++++ Records shown

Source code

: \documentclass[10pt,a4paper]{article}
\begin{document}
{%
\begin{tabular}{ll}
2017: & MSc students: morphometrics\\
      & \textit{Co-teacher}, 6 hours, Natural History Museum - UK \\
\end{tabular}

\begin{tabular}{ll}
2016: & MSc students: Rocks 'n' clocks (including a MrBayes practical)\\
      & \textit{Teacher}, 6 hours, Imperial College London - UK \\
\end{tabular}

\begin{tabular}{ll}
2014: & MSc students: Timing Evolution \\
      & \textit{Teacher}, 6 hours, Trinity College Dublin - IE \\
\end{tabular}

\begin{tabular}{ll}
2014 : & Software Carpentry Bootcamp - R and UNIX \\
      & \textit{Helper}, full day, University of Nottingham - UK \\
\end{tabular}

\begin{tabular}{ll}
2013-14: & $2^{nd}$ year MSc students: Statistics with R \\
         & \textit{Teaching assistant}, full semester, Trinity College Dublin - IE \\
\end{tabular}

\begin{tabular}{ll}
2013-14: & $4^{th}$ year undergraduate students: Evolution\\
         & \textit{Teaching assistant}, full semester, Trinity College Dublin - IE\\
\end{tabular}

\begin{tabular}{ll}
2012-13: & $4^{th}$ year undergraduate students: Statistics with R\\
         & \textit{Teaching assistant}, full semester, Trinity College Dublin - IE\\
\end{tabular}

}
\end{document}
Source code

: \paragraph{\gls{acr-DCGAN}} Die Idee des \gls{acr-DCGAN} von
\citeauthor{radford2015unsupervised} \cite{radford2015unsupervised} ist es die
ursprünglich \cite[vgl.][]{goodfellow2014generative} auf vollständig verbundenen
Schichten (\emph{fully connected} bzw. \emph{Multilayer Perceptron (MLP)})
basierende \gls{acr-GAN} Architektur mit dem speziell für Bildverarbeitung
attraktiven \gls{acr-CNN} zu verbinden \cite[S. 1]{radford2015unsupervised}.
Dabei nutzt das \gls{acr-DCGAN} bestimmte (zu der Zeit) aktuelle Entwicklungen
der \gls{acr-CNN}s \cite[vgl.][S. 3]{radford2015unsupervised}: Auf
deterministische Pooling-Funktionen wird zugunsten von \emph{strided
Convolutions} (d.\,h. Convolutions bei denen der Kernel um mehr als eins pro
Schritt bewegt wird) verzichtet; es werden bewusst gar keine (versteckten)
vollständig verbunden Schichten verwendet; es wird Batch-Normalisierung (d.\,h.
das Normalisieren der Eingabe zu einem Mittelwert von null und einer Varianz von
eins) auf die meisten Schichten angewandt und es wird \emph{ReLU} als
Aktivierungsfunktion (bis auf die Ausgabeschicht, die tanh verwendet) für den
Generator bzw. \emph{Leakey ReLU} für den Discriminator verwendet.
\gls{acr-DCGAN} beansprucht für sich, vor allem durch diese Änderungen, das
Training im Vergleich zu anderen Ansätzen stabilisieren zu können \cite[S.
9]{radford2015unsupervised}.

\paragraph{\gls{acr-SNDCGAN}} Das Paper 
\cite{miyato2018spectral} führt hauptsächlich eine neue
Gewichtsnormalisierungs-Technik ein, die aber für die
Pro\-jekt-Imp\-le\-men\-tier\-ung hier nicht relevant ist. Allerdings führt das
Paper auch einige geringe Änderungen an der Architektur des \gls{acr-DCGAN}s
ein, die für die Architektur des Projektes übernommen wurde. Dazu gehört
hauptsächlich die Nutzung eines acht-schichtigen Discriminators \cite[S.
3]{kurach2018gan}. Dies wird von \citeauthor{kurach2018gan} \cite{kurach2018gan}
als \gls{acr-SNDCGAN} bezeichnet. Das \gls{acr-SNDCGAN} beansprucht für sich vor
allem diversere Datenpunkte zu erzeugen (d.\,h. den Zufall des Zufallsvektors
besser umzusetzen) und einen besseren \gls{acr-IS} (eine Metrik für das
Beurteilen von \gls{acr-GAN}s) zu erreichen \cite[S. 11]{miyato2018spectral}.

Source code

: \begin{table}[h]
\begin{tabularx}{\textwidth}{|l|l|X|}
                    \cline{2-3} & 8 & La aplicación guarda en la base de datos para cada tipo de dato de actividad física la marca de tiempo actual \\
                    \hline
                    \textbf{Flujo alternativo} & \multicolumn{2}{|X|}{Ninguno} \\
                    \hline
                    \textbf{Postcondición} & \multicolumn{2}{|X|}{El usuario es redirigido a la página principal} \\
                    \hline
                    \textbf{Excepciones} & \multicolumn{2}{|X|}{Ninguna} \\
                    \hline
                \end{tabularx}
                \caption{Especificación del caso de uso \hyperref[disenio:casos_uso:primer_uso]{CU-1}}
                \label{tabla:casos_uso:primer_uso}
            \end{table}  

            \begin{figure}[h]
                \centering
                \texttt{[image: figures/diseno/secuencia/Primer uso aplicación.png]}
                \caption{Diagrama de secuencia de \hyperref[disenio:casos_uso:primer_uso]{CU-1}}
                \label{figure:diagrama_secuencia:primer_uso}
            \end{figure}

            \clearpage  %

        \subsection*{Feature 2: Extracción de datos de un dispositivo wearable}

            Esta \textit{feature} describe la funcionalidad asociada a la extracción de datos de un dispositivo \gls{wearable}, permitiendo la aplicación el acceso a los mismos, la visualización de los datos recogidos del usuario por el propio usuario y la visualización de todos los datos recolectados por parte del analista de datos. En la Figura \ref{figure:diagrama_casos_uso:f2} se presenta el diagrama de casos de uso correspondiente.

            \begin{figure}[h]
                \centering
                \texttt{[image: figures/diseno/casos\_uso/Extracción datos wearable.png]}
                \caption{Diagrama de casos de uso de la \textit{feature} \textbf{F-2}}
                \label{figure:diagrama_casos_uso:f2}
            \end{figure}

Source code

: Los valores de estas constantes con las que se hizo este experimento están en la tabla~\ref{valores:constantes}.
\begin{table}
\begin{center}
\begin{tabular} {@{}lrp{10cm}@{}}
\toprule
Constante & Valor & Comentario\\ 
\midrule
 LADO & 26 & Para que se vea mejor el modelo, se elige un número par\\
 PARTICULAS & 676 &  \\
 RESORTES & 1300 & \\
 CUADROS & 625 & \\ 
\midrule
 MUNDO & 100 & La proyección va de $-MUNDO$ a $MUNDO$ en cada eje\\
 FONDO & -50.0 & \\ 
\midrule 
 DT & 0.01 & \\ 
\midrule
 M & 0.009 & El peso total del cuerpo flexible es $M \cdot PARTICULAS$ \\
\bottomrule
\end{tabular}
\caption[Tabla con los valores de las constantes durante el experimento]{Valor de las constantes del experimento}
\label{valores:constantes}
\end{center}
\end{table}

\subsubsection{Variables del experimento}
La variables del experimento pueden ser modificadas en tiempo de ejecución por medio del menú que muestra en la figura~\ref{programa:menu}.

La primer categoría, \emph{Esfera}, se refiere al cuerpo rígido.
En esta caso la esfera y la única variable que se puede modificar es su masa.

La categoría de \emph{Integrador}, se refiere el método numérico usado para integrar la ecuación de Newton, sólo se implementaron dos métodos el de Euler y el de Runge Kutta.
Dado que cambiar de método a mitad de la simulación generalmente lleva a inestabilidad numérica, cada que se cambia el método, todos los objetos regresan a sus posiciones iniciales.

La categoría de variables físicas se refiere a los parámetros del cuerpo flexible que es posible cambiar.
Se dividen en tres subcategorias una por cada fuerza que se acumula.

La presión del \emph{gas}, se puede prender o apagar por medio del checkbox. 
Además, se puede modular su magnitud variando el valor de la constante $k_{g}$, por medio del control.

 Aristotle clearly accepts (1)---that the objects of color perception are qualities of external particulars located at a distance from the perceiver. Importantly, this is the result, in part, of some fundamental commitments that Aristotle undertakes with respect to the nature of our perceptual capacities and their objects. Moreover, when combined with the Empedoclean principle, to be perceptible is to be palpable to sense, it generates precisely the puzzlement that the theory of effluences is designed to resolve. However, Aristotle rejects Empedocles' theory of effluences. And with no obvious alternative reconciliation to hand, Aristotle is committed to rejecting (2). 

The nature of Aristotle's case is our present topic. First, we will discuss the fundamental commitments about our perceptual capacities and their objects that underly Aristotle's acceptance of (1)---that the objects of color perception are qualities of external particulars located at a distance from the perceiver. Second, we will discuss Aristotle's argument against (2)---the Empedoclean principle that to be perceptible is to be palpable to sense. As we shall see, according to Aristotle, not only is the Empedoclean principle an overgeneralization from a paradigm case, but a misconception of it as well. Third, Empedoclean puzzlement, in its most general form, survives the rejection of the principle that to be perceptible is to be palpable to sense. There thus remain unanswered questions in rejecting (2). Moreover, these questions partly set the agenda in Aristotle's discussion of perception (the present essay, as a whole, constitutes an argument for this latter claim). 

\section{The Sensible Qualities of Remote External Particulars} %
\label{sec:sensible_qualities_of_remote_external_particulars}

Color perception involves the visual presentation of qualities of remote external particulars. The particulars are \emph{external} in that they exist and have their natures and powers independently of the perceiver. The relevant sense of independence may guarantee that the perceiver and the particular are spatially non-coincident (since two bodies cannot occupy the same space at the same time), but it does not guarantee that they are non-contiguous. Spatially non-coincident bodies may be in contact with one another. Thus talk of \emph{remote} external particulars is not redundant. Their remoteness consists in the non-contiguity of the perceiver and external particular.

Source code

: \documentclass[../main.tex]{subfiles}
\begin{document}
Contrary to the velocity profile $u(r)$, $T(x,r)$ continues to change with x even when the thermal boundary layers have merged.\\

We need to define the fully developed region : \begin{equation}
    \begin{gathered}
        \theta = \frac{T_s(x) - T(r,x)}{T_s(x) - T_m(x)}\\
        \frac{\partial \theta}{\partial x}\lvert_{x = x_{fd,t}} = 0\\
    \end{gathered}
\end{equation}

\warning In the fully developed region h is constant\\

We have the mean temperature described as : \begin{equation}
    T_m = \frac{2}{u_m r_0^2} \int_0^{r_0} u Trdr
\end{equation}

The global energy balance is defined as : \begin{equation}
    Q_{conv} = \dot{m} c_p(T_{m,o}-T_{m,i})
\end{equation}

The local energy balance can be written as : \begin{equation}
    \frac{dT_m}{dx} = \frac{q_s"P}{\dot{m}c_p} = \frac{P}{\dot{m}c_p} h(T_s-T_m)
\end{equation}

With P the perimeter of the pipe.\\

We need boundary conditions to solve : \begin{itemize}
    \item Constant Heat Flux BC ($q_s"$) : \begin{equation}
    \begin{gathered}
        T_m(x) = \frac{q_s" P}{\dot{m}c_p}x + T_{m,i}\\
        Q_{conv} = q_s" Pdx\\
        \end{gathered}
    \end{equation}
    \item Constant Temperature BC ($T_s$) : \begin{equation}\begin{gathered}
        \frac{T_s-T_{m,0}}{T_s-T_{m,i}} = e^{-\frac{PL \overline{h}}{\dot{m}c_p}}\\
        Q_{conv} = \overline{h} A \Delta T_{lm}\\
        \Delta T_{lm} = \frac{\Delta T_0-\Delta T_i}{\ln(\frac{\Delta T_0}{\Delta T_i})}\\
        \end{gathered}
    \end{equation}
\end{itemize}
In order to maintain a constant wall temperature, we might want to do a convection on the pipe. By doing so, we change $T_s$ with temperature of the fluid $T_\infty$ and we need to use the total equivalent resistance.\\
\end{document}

++++++++

> **Brief**: Restate word for word the lines above, beginning at the first one and ending at the line that carries "Schritt bewegt wird)".

> **Expected answer**:
Source code

: \documentclass[10pt,a4paper]{article}
\begin{document}
{%
\begin{tabular}{ll}
2017: & MSc students: morphometrics\\
      & \textit{Co-teacher}, 6 hours, Natural History Museum - UK \\
\end{tabular}

\begin{tabular}{ll}
2016: & MSc students: Rocks 'n' clocks (including a MrBayes practical)\\
      & \textit{Teacher}, 6 hours, Imperial College London - UK \\
\end{tabular}

\begin{tabular}{ll}
2014: & MSc students: Timing Evolution \\
      & \textit{Teacher}, 6 hours, Trinity College Dublin - IE \\
\end{tabular}

\begin{tabular}{ll}
2014 : & Software Carpentry Bootcamp - R and UNIX \\
      & \textit{Helper}, full day, University of Nottingham - UK \\
\end{tabular}

\begin{tabular}{ll}
2013-14: & $2^{nd}$ year MSc students: Statistics with R \\
         & \textit{Teaching assistant}, full semester, Trinity College Dublin - IE \\
\end{tabular}

\begin{tabular}{ll}
2013-14: & $4^{th}$ year undergraduate students: Evolution\\
         & \textit{Teaching assistant}, full semester, Trinity College Dublin - IE\\
\end{tabular}

\begin{tabular}{ll}
2012-13: & $4^{th}$ year undergraduate students: Statistics with R\\
         & \textit{Teaching assistant}, full semester, Trinity College Dublin - IE\\
\end{tabular}

}
\end{document}
Source code

: \paragraph{\gls{acr-DCGAN}} Die Idee des \gls{acr-DCGAN} von
\citeauthor{radford2015unsupervised} \cite{radford2015unsupervised} ist es die
ursprünglich \cite[vgl.][]{goodfellow2014generative} auf vollständig verbundenen
Schichten (\emph{fully connected} bzw. \emph{Multilayer Perceptron (MLP)})
basierende \gls{acr-GAN} Architektur mit dem speziell für Bildverarbeitung
attraktiven \gls{acr-CNN} zu verbinden \cite[S. 1]{radford2015unsupervised}.
Dabei nutzt das \gls{acr-DCGAN} bestimmte (zu der Zeit) aktuelle Entwicklungen
der \gls{acr-CNN}s \cite[vgl.][S. 3]{radford2015unsupervised}: Auf
deterministische Pooling-Funktionen wird zugunsten von \emph{strided
Convolutions} (d.\,h. Convolutions bei denen der Kernel um mehr als eins pro
Schritt bewegt wird) verzichtet; es werden bewusst gar keine (versteckten)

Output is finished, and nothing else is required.